Not all cybercriminal activity is sophisticated.
For instance, here’s a spam message I saw today, claiming to be a communication from Google:
Subject: Consideration
Message body:
Thank you for taking the time to contact us.Within two weeks we should be able to provide you with a decision in regard to your question, and we want you to know that we will be giving your question our fullest consideration.
We would like to thank you again for your time and consideration and will be in touch with you as soon as we have some definitive information for you.
Also you can track your request by visiting our Tracking System Page.
Yours very truly, Venessa Robison.
There’s no personalisation in the email text to lure me into believing the email is genuine, no attachment containing a malware payload, and clicking on the link doesn’t even take me to a phishing webpage which will ask me to enter my Google username and password.
It’s just some generic wording, sent from a forged email address (wmt-noreply@google.com) – an email address used legitimately by Google for communications about their tools for webmasters.
So, what is the point of the spam? Well, if you click on the link you will be taken (via a redirect on a Brazilian webpage) to a “Canadian Pharmacy” website trying to sell you Viagra and other drugs to improve your performance between the sheets.

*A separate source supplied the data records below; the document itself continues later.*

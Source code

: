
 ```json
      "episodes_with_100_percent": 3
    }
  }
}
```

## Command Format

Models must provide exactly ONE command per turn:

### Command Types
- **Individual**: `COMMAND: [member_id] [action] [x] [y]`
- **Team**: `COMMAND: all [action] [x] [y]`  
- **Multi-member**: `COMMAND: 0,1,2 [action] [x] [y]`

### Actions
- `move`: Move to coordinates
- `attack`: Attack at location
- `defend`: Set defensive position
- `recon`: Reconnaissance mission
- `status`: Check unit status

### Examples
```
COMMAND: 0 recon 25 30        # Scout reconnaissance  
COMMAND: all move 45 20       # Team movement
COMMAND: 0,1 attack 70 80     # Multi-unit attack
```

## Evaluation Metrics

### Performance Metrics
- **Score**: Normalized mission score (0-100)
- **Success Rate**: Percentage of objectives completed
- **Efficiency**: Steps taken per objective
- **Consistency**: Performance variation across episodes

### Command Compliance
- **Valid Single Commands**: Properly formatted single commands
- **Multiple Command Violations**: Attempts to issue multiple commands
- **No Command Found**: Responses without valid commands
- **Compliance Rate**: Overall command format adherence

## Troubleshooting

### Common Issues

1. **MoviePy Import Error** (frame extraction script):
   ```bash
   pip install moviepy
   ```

Yes, it’s hardly the most convincing sales spiel.
But the fact that we keep seeing such unsophisticated tactics used by the spammers to earn cash for themselves suggests that it *must* work. They simply wouldn’t continue using such sledgehammer techniques to promote their websites unless a small proportion of people who were duped into clicking on the link from the bogus Google email *did* end up buying something to perk up their sex life.

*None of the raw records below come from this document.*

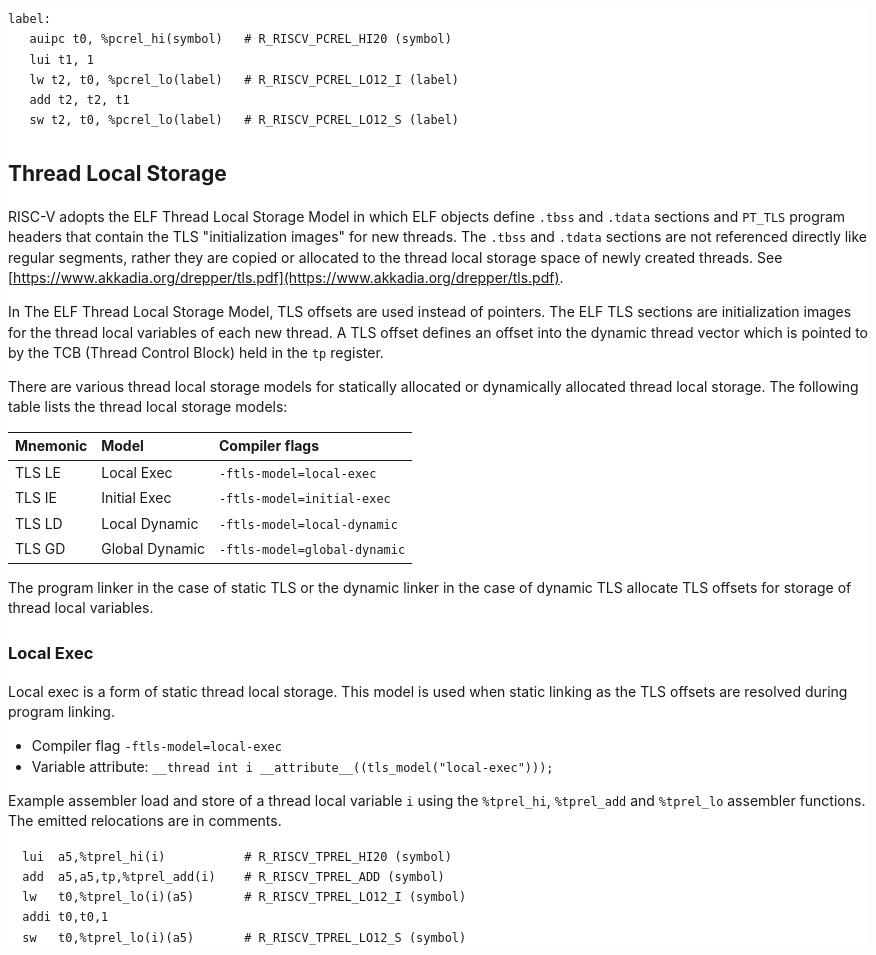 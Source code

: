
 ```
label:
   auipc t0, %pcrel_hi(symbol)   # R_RISCV_PCREL_HI20 (symbol)
   lui t1, 1
   lw t2, t0, %pcrel_lo(label)   # R_RISCV_PCREL_LO12_I (label)
   add t2, t2, t1
   sw t2, t0, %pcrel_lo(label)   # R_RISCV_PCREL_LO12_S (label)
```


## <a name=thread-local-storage></a>Thread Local Storage

RISC-V adopts the ELF Thread Local Storage Model in which ELF objects define
`.tbss` and `.tdata` sections and `PT_TLS` program headers that contain the
TLS "initialization images" for new threads. The `.tbss` and `.tdata` sections
are not referenced directly like regular segments, rather they are copied or
allocated to the thread local storage space of newly created threads.
See [https://www.akkadia.org/drepper/tls.pdf](https://www.akkadia.org/drepper/tls.pdf).

In The ELF Thread Local Storage Model, TLS offsets are used instead of pointers.
The ELF TLS sections are initialization images for the thread local variables of
each new thread. A TLS offset defines an offset into the dynamic thread vector
which is pointed to by the TCB (Thread Control Block) held in the `tp` register.

There are various thread local storage models for statically allocated or
dynamically allocated thread local storage. The following table lists the
thread local storage models:

Mnemonic | Model          | Compiler flags
:------- | :---------     | :-------------------
TLS LE   | Local Exec     | `-ftls-model=local-exec`
TLS IE   | Initial Exec   | `-ftls-model=initial-exec`
TLS LD   | Local Dynamic  | `-ftls-model=local-dynamic`
TLS GD   | Global Dynamic | `-ftls-model=global-dynamic`

The program linker in the case of static TLS or the dynamic linker in the case
of dynamic TLS allocate TLS offsets for storage of thread local variables.


### Local Exec

Local exec is a form of static thread local storage. This model is used
when static linking as the TLS offsets are resolved during program linking.

- Compiler flag `-ftls-model=local-exec`
- Variable attribute: `__thread int i __attribute__((tls_model("local-exec")));`

Example assembler load and store of a thread local variable `i` using the
`%tprel_hi`, `%tprel_add` and `%tprel_lo` assembler functions. The emitted
relocations are in comments.

```
  lui  a5,%tprel_hi(i)           # R_RISCV_TPREL_HI20 (symbol)
  add  a5,a5,tp,%tprel_add(i)    # R_RISCV_TPREL_ADD (symbol)
  lw   t0,%tprel_lo(i)(a5)       # R_RISCV_TPREL_LO12_I (symbol)
  addi t0,t0,1
  sw   t0,%tprel_lo(i)(a5)       # R_RISCV_TPREL_LO12_S (symbol)
```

Which, frankly, is a bit sad.
Remember our spam pledge?
(Enjoy this video? Check out more on the SophosLabs YouTube channel.)
If you never buy goods promoted via spam, life becomes much harder for the spammers. And maybe they’ll have to find something else to do with their time.
I have a simple theory when in doubt delete it. As in if I don't know where or who it has come from I delete it. I told my mother to do the same and so far we haven't had any problems. I also have avast and malware bytes on my computer.
More than that – if you get an unexpected email from someone you know, treat it with caution. Apart from viruses that read your address book, there is also a scam involving emails from Facebook friends…sometimes it is obvious like when I know a particular FB friend doesn't have my email address.
And there is another virus which sends to your friends an email telling them you are stuck in a foreign country without money…please send some money.
Bottom line…emails from friends are by no means guaranteed safe.
Indeed. Sadly those who need to take the pledge are unlikely to be reading a Sophos article.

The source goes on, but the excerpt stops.